##### Data for this exercise #####
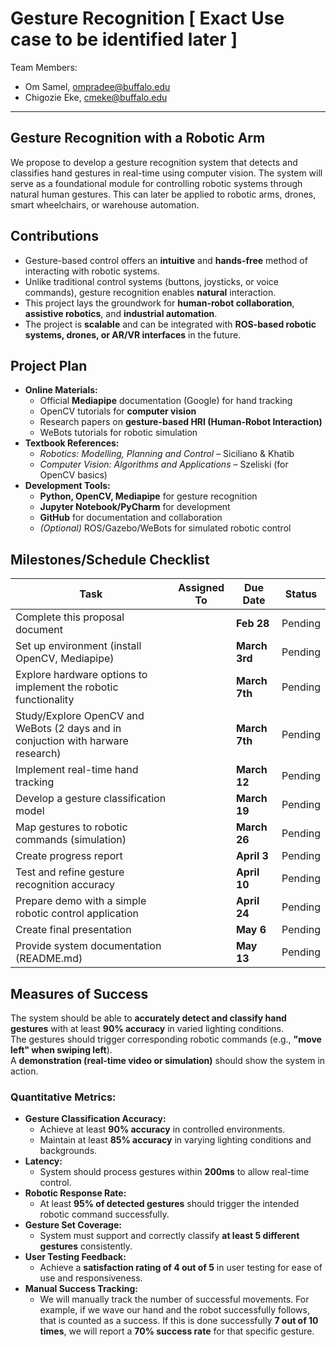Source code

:# Gesture Recognition [ Exact Use case to be identified later ]
Team Members:
- Om Samel, ompradee@buffalo.edu
- Chigozie Eke, cmeke@buffalo.edu

---

## Gesture Recognition with a Robotic Arm
We propose to develop a gesture recognition system that detects and classifies hand gestures in real-time using computer vision. The system will serve as a foundational module for controlling robotic systems through natural human gestures. This can later be applied to robotic arms, drones, smart wheelchairs, or warehouse automation.

## Contributions
- Gesture-based control offers an **intuitive** and **hands-free** method of interacting with robotic systems.
- Unlike traditional control systems (buttons, joysticks, or voice commands), gesture recognition enables **natural** interaction.
- This project lays the groundwork for **human-robot collaboration**, **assistive robotics**, and **industrial automation**.
- The project is **scalable** and can be integrated with **ROS-based robotic systems, drones, or AR/VR interfaces** in the future.

## Project Plan
- **Online Materials:**
  - Official **Mediapipe** documentation (Google) for hand tracking  
  - OpenCV tutorials for **computer vision**  
  - Research papers on **gesture-based HRI (Human-Robot Interaction)**  
  - WeBots tutorials for robotic simulation  
- **Textbook References:**
  - *Robotics: Modelling, Planning and Control* – Siciliano & Khatib  
  - *Computer Vision: Algorithms and Applications* – Szeliski (for OpenCV basics)  
- **Development Tools:**
  - **Python, OpenCV, Mediapipe** for gesture recognition  
  - **Jupyter Notebook/PyCharm** for development  
  - **GitHub** for documentation and collaboration  
  - *(Optional)* ROS/Gazebo/WeBots for simulated robotic control

## Milestones/Schedule Checklist
| **Task** | **Assigned To** | **Due Date** | **Status** |
|----------|---------------|-------------|------------|
| Complete this proposal document |  | **Feb 28** |Pending |
| Set up environment (install OpenCV, Mediapipe) |  | **March 3rd** | Pending |
| Explore hardware options to implement the robotic functionality|  | **March 7th** | Pending |
| Study/Explore OpenCV and WeBots (2 days and in conjuction with harware research) |  | **March 7th** | Pending |
| Implement real-time hand tracking |  | **March 12** | Pending |
| Develop a gesture classification model |  | **March 19** | Pending |
| Map gestures to robotic commands (simulation) |  | **March 26** | Pending |
| Create progress report |  | **April 3** | Pending |
| Test and refine gesture recognition accuracy |  | **April 10** | Pending |
| Prepare demo with a simple robotic control application |  | **April 24** | Pending |
| Create final presentation |  | **May 6** | Pending |
| Provide system documentation (README.md) |  | **May 13** | Pending |

## Measures of Success
The system should be able to **accurately detect and classify hand gestures** with at least **90% accuracy** in varied lighting conditions.  
The gestures should trigger corresponding robotic commands (e.g., **"move left" when swiping left**).  
A **demonstration (real-time video or simulation)** should show the system in action.  

### Quantitative Metrics:
- **Gesture Classification Accuracy:** 
  - Achieve at least **90% accuracy** in controlled environments.
  - Maintain at least **85% accuracy** in varying lighting conditions and backgrounds.
- **Latency:** 
  - System should process gestures within **200ms** to allow real-time control.
- **Robotic Response Rate:** 
  - At least **95% of detected gestures** should trigger the intended robotic command successfully.
- **Gesture Set Coverage:** 
  - System must support and correctly classify **at least 5 different gestures** consistently.
- **User Testing Feedback:** 
  - Achieve a **satisfaction rating of 4 out of 5** in user testing for ease of use and responsiveness.
- **Manual Success Tracking:** 
  - We will manually track the number of successful movements. For example, if we wave our hand and the robot successfully follows, that is counted as a success. If this is done successfully **7 out of 10 times**, we will report a **70% success rate** for that specific gesture.



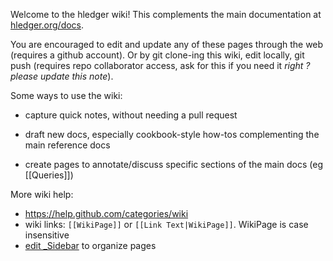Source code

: Welcome to the hledger wiki!
This complements the main documentation at [hledger.org/docs](http://hledger.org/docs.html).

You are encouraged to edit and update any of these pages through the web (requires a github account).
Or by git clone-ing this wiki, edit locally, git push (requires repo collaborator access, ask for this if you need it *right ? please update this note*).

Some ways to use the wiki:

- capture quick notes, without needing a pull request

- draft new docs, especially cookbook-style how-tos complementing the main reference docs

- create pages to annotate/discuss specific sections of the main docs (eg [[Queries]])

More wiki help:
- https://help.github.com/categories/wiki
- wiki links: `[[WikiPage]]` or `[[Link Text|WikiPage]]`. WikiPage is case insensitive
- [edit _Sidebar](_Sidebar/_edit) to organize pages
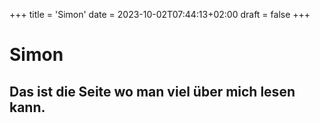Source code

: +++
title = 'Simon'
date = 2023-10-02T07:44:13+02:00
draft = false
+++

# Simon

## Das ist die Seite wo man viel über mich lesen kann.
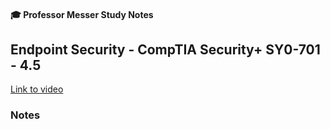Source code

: #### 🎓 Professor Messer Study Notes

##  Endpoint Security - CompTIA Security+ SY0-701 - 4.5

[Link to video](https://youtu.be/83pCkSSj1IQ?si=AEJOJQgBtjFHpgsx)

### Notes


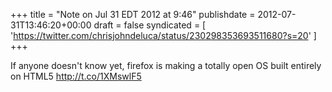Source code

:+++
title = "Note on Jul 31 EDT 2012 at 9:46"
publishdate = 2012-07-31T13:46:20+00:00
draft = false
syndicated = [ 'https://twitter.com/chrisjohndeluca/status/230298353693511680?s=20' ]
+++

If anyone doesn't know yet, firefox is making a totally open OS built entirely on HTML5 http://t.co/1XMswlF5

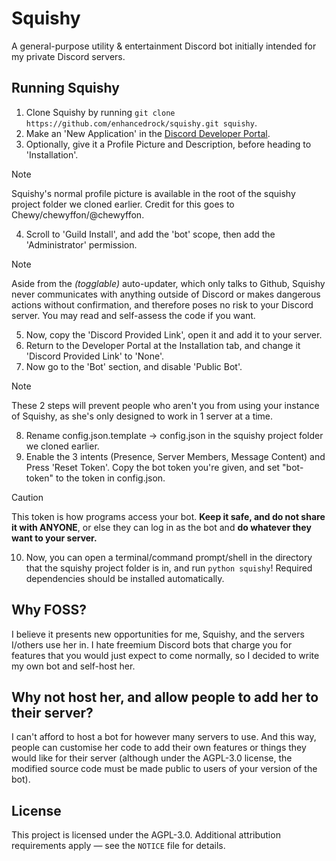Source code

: # Squishy
A general-purpose utility & entertainment Discord bot initially intended for my private Discord servers.

## Running Squishy

1. Clone Squishy by running `git clone https://github.com/enhancedrock/squishy.git squishy`.
2. Make an 'New Application' in the [Discord Developer Portal](https://discord.com/developers/applications).
3. Optionally, give it a Profile Picture and Description, before heading to 'Installation'.
> [!NOTE]
> Squishy's normal profile picture is available in the root of the squishy project folder we cloned earlier. Credit for this goes to Chewy/chewyffon/@chewyffon.
4. Scroll to 'Guild Install', and add the 'bot' scope, then add the 'Administrator' permission.
> [!NOTE]
> Aside from the *(togglable)* auto-updater, which only talks to Github, Squishy never communicates with anything outside of Discord or makes dangerous actions without confirmation, and therefore poses no risk to your Discord server. You may read and self-assess the code if you want.
5. Now, copy the 'Discord Provided Link', open it and add it to your server.
6. Return to the Developer Portal at the Installation tab, and change it 'Discord Provided Link' to 'None'.
7. Now go to the 'Bot' section, and disable 'Public Bot'.
> [!NOTE]
> These 2 steps will prevent people who aren't you from using your instance of Squishy, as she's only designed to work in 1 server at a time.
8. Rename config.json.template -> config.json in the squishy project folder we cloned earlier.
9. Enable the 3 intents (Presence, Server Members, Message Content) and Press 'Reset Token'. Copy the bot token you're given, and set "bot-token" to the token in config.json.
> [!CAUTION]
> This token is how programs access your bot. **Keep it safe, and do not share it with ANYONE**, or else they can log in as the bot and **do whatever they want to your server.**
10. Now, you can open a terminal/command prompt/shell in the directory that the squishy project folder is in, and run `python squishy`! Required dependencies should be installed automatically.

## Why FOSS?

I believe it presents new opportunities for me, Squishy, and the servers I/others use her in. I hate freemium Discord bots that charge you for features that you would just expect to come normally, so I decided to write my own bot and self-host her.

## Why not host her, and allow people to add her to their server?

I can't afford to host a bot for however many servers to use. And this way, people can customise her code to add their own features or things they would like for their server (although under the AGPL-3.0 license, the modified source code must be made public to users of your version of the bot).

## License

This project is licensed under the AGPL-3.0.
Additional attribution requirements apply — see the `NOTICE` file for details.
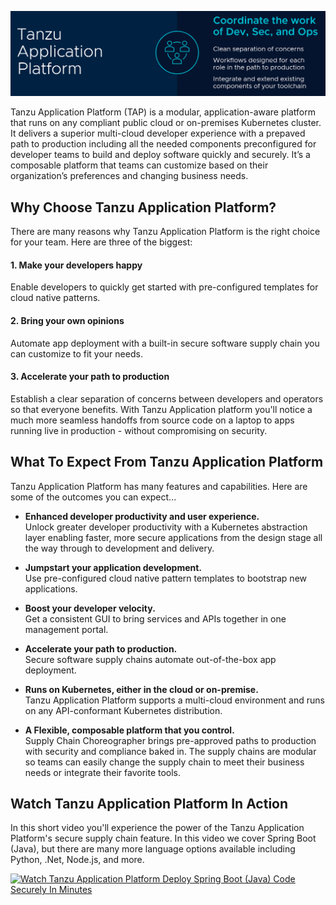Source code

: ![Fits the needs of developers, operators, and security teams.](images/tap-hero.png)

Tanzu Application Platform (TAP) is a modular, application-aware platform that runs on any compliant public cloud or on-premises Kubernetes cluster. It delivers a superior multi-cloud developer experience with a prepaved path to production including all the needed components preconfigured for developer teams to build and deploy software quickly and securely. It’s a composable platform that teams can customize based on their organization’s preferences and changing business needs.

## Why Choose Tanzu Application Platform?

There are many reasons why Tanzu Application Platform is the right choice for your team. Here are three of the biggest:

#### 1. Make your developers happy

Enable developers to quickly get started with pre-configured templates for cloud native patterns.

#### 2. Bring your own opinions

Automate app deployment with a built-in secure software supply chain you can customize to fit your needs.

#### 3. Accelerate your path to production

Establish a clear separation of concerns between developers and operators so that everyone benefits. With Tanzu Application platform you'll notice a much more seamless handoffs from source code on a laptop to apps running live in production - without compromising on security.

## What To Expect From Tanzu Application Platform

Tanzu Application Platform has many features and capabilities. Here are some of the outcomes you can expect...

* **Enhanced developer productivity and user experience.** </br>
Unlock greater developer productivity with a Kubernetes abstraction layer enabling faster, more secure applications from the design stage all the way through to development and delivery.

* **Jumpstart your application development.** </br>
Use pre-configured cloud native pattern templates to bootstrap new applications.

* **Boost your developer velocity.** </br>
Get a consistent GUI to bring services and APIs together in one management portal.

* **Accelerate your path to production.** </br>
Secure software supply chains automate out-of-the-box app deployment.

* **Runs on Kubernetes, either in the cloud or on-premise.** </br>
Tanzu Application Platform supports a multi-cloud environment and runs on any API-conformant Kubernetes distribution.

* **A Flexible, composable platform that you control.** </br>
Supply Chain Choreographer brings pre-approved paths to production with security and compliance baked in. The supply chains are modular so teams can easily change the supply chain to meet their business needs or integrate their favorite tools.

## Watch Tanzu Application Platform In Action

In this short video you'll experience the power of the Tanzu Application Platform's secure supply chain feature. In this video we cover Spring Boot (Java), but there are many more language options available including Python, .Net, Node.js, and more.

[![Watch Tanzu Application Platform Deploy Spring Boot (Java) Code Securely In Minutes](https://img.youtube.com/vi/LjUbSiIWUNw/0.jpg)](https://youtu.be/LjUbSiIWUNw)
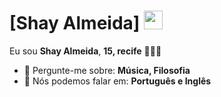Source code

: # [Shay Almeida] <img src="https://github.com/TheDudeThatCode/TheDudeThatCode/blob/master/Assets/Mario_Hello_Big.gif" width="30px">

Eu sou <strong>Shay Almeida</strong>, <strong>15, recife</strong> 👨🏻‍💻 

- 💬 Pergunte-me sobre: <strong>Música, Filosofia</strong>
- 📣 Nós podemos falar em: <strong>Português e Inglês</strong>
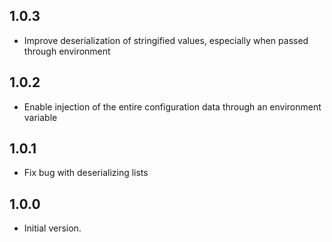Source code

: ## 1.0.3

- Improve deserialization of stringified values, especially when passed through environment

## 1.0.2

- Enable injection of the entire configuration data through an environment variable

## 1.0.1

- Fix bug with deserializing lists

## 1.0.0

- Initial version.
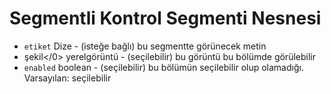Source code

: # Segmentli Kontrol Segmenti Nesnesi

* `etiket` Dize - (isteğe bağlı) bu segmentte görünecek metin
* </code>şekil</0> yerelgörüntü - (seçilebilir) bu görüntü bu bölümde görülebilir
* `enabled` boolean - (seçilebilir) bu bölümün seçilebilir olup olamadığı. Varsayılan: seçilebilir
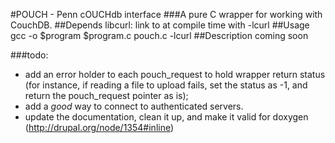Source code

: #POUCH - Penn cOUCHdb interface
###A pure C wrapper for working with CouchDB.
##Depends
libcurl: link to at compile time with -lcurl
##Usage
gcc -o $program $program.c pouch.c -lcurl
##Description
coming soon

###todo:
- add an error holder to each pouch_request to hold
  wrapper return status (for instance, if reading a
  file to upload fails, set the status as -1, and
  return the pouch_request pointer as is);
- add a *good* way to connect to authenticated
  servers.
- update the documentation, clean it up, and make it
  valid for doxygen
  (http://drupal.org/node/1354#inline)
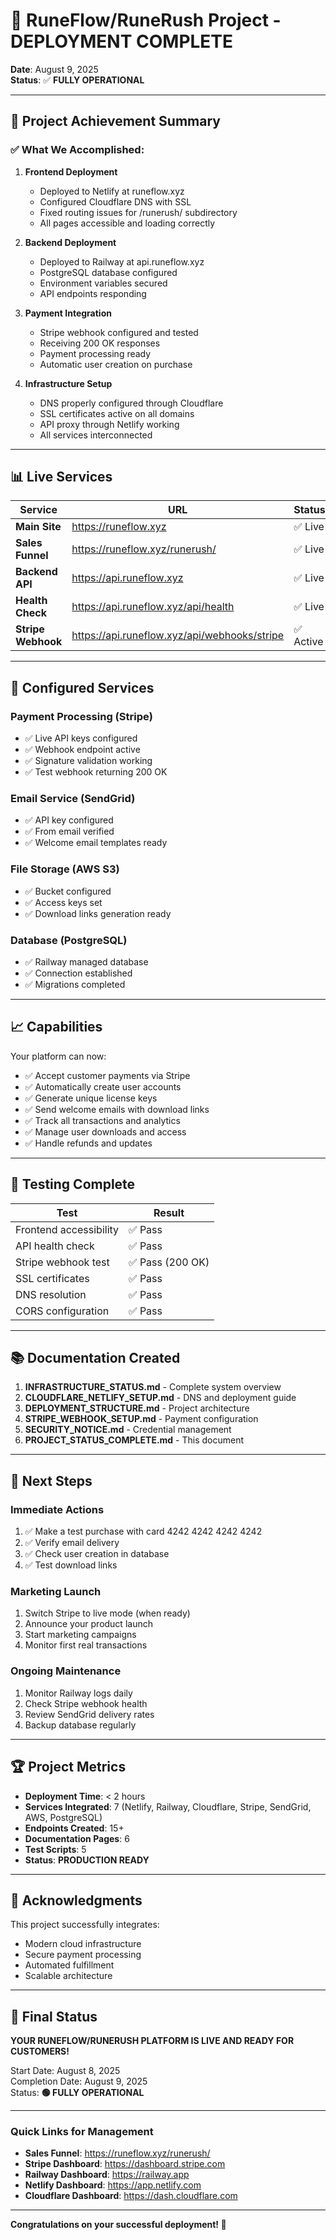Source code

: # 🎉 RuneFlow/RuneRush Project - DEPLOYMENT COMPLETE

**Date**: August 9, 2025  
**Status**: ✅ **FULLY OPERATIONAL**

---

## 🚀 Project Achievement Summary

### ✅ **What We Accomplished:**

1. **Frontend Deployment**
   - Deployed to Netlify at runeflow.xyz
   - Configured Cloudflare DNS with SSL
   - Fixed routing issues for /runerush/ subdirectory
   - All pages accessible and loading correctly

2. **Backend Deployment**
   - Deployed to Railway at api.runeflow.xyz
   - PostgreSQL database configured
   - Environment variables secured
   - API endpoints responding

3. **Payment Integration**
   - Stripe webhook configured and tested
   - Receiving 200 OK responses
   - Payment processing ready
   - Automatic user creation on purchase

4. **Infrastructure Setup**
   - DNS properly configured through Cloudflare
   - SSL certificates active on all domains
   - API proxy through Netlify working
   - All services interconnected

---

## 📊 Live Services

| Service | URL | Status |
|---------|-----|--------|
| **Main Site** | https://runeflow.xyz | ✅ Live |
| **Sales Funnel** | https://runeflow.xyz/runerush/ | ✅ Live |
| **Backend API** | https://api.runeflow.xyz | ✅ Live |
| **Health Check** | https://api.runeflow.xyz/api/health | ✅ Live |
| **Stripe Webhook** | https://api.runeflow.xyz/api/webhooks/stripe | ✅ Active |

---

## 🔐 Configured Services

### Payment Processing (Stripe)
- ✅ Live API keys configured
- ✅ Webhook endpoint active
- ✅ Signature validation working
- ✅ Test webhook returning 200 OK

### Email Service (SendGrid)
- ✅ API key configured
- ✅ From email verified
- ✅ Welcome email templates ready

### File Storage (AWS S3)
- ✅ Bucket configured
- ✅ Access keys set
- ✅ Download links generation ready

### Database (PostgreSQL)
- ✅ Railway managed database
- ✅ Connection established
- ✅ Migrations completed

---

## 📈 Capabilities

Your platform can now:
- ✅ Accept customer payments via Stripe
- ✅ Automatically create user accounts
- ✅ Generate unique license keys
- ✅ Send welcome emails with download links
- ✅ Track all transactions and analytics
- ✅ Manage user downloads and access
- ✅ Handle refunds and updates

---

## 🧪 Testing Complete

| Test | Result |
|------|--------|
| Frontend accessibility | ✅ Pass |
| API health check | ✅ Pass |
| Stripe webhook test | ✅ Pass (200 OK) |
| SSL certificates | ✅ Pass |
| DNS resolution | ✅ Pass |
| CORS configuration | ✅ Pass |

---

## 📚 Documentation Created

1. **INFRASTRUCTURE_STATUS.md** - Complete system overview
2. **CLOUDFLARE_NETLIFY_SETUP.md** - DNS and deployment guide
3. **DEPLOYMENT_STRUCTURE.md** - Project architecture
4. **STRIPE_WEBHOOK_SETUP.md** - Payment configuration
5. **SECURITY_NOTICE.md** - Credential management
6. **PROJECT_STATUS_COMPLETE.md** - This document

---

## 🎯 Next Steps

### Immediate Actions
1. ✅ Make a test purchase with card 4242 4242 4242 4242
2. ✅ Verify email delivery
3. ✅ Check user creation in database
4. ✅ Test download links

### Marketing Launch
1. Switch Stripe to live mode (when ready)
2. Announce your product launch
3. Start marketing campaigns
4. Monitor first real transactions

### Ongoing Maintenance
1. Monitor Railway logs daily
2. Check Stripe webhook health
3. Review SendGrid delivery rates
4. Backup database regularly

---

## 🏆 Project Metrics

- **Deployment Time**: < 2 hours
- **Services Integrated**: 7 (Netlify, Railway, Cloudflare, Stripe, SendGrid, AWS, PostgreSQL)
- **Endpoints Created**: 15+
- **Documentation Pages**: 6
- **Test Scripts**: 5
- **Status**: **PRODUCTION READY**

---

## 🙏 Acknowledgments

This project successfully integrates:
- Modern cloud infrastructure
- Secure payment processing
- Automated fulfillment
- Scalable architecture

---

## 🚀 Final Status

**YOUR RUNEFLOW/RUNERUSH PLATFORM IS LIVE AND READY FOR CUSTOMERS!**

Start Date: August 8, 2025  
Completion Date: August 9, 2025  
Status: **🟢 FULLY OPERATIONAL**

---

### Quick Links for Management

- **Sales Funnel**: https://runeflow.xyz/runerush/
- **Stripe Dashboard**: https://dashboard.stripe.com
- **Railway Dashboard**: https://railway.app
- **Netlify Dashboard**: https://app.netlify.com
- **Cloudflare Dashboard**: https://dash.cloudflare.com

---

**Congratulations on your successful deployment! 🎉**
#####
▶ _Work to be completed_:
Look through the data above and report every line in which "operators" appears.

▶ _Answer to the problem_:
: ![Fits the needs of developers, operators, and security teams.](images/tap-hero.png)
Establish a clear separation of concerns between developers and operators so that everyone benefits. With Tanzu Application platform you'll notice a much more seamless handoffs from source code on a laptop to apps running live in production - without compromising on security.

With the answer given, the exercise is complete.